◆ **Task goal**
Leave the pictures out and give every entry again exactly.

◆ **Records for processing**
---

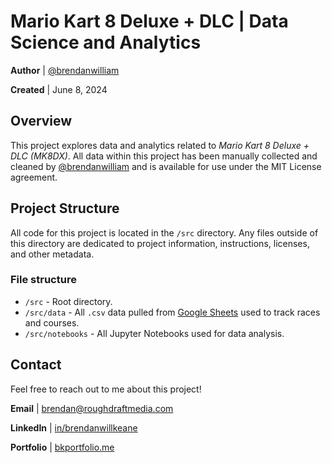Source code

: # Mario Kart 8 Deluxe + DLC | Data Science and Analytics

**Author** | [@brendanwilliam](https://github.com/brendanwilliam)

**Created** | June 8, 2024

## Overview
This project explores data and analytics related to *Mario Kart 8 Deluxe + DLC (MK8DX)*. All data within this project has been manually collected and cleaned by [@brendanwilliam](https://github.com/brendanwilliam) and is available for use under the MIT License agreement. 

## Project Structure
All code for this project is located in the `/src` directory. Any files outside of this directory are dedicated to project information, instructions, licenses, and other metadata.

### File structure
- `/src` - Root directory.
- `/src/data` - All `.csv` data pulled from [Google Sheets](https://docs.google.com/spreadsheets/d/1QFTbBu7lWGOu754gppJo71p5SEKbC4aHxegVc6taJ8g/edit?usp=sharing) used to track races and courses.
- `/src/notebooks` - All Jupyter Notebooks used for data analysis.

## Contact
Feel free to reach out to me about this project!

**Email** | [brendan@roughdraftmedia.com](mailto:brendan@roughdraftmedia.com)

**LinkedIn** | [in/brendanwillkeane](https://www.linkedin.com/in/brendanwillkeane/)

**Portfolio** | [bkportfolio.me](https://www.bkportfolio.me/)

---

◆ **Result of the exercise**
Source code

: # Mario Kart 8 Deluxe + DLC | Data Science and Analytics

**Author** | [@brendanwilliam](https://github.com/brendanwilliam)

**Created** | June 8, 2024

## Overview
This project explores data and analytics related to *Mario Kart 8 Deluxe + DLC (MK8DX)*. All data within this project has been manually collected and cleaned by [@brendanwilliam](https://github.com/brendanwilliam) and is available for use under the MIT License agreement. 

## Project Structure
All code for this project is located in the `/src` directory. Any files outside of this directory are dedicated to project information, instructions, licenses, and other metadata.

### File structure
- `/src` - Root directory.
- `/src/data` - All `.csv` data pulled from [Google Sheets](https://docs.google.com/spreadsheets/d/1QFTbBu7lWGOu754gppJo71p5SEKbC4aHxegVc6taJ8g/edit?usp=sharing) used to track races and courses.
- `/src/notebooks` - All Jupyter Notebooks used for data analysis.

## Contact
Feel free to reach out to me about this project!

**Email** | [brendan@roughdraftmedia.com](mailto:brendan@roughdraftmedia.com)

**LinkedIn** | [in/brendanwillkeane](https://www.linkedin.com/in/brendanwillkeane/)

**Portfolio** | [bkportfolio.me](https://www.bkportfolio.me/)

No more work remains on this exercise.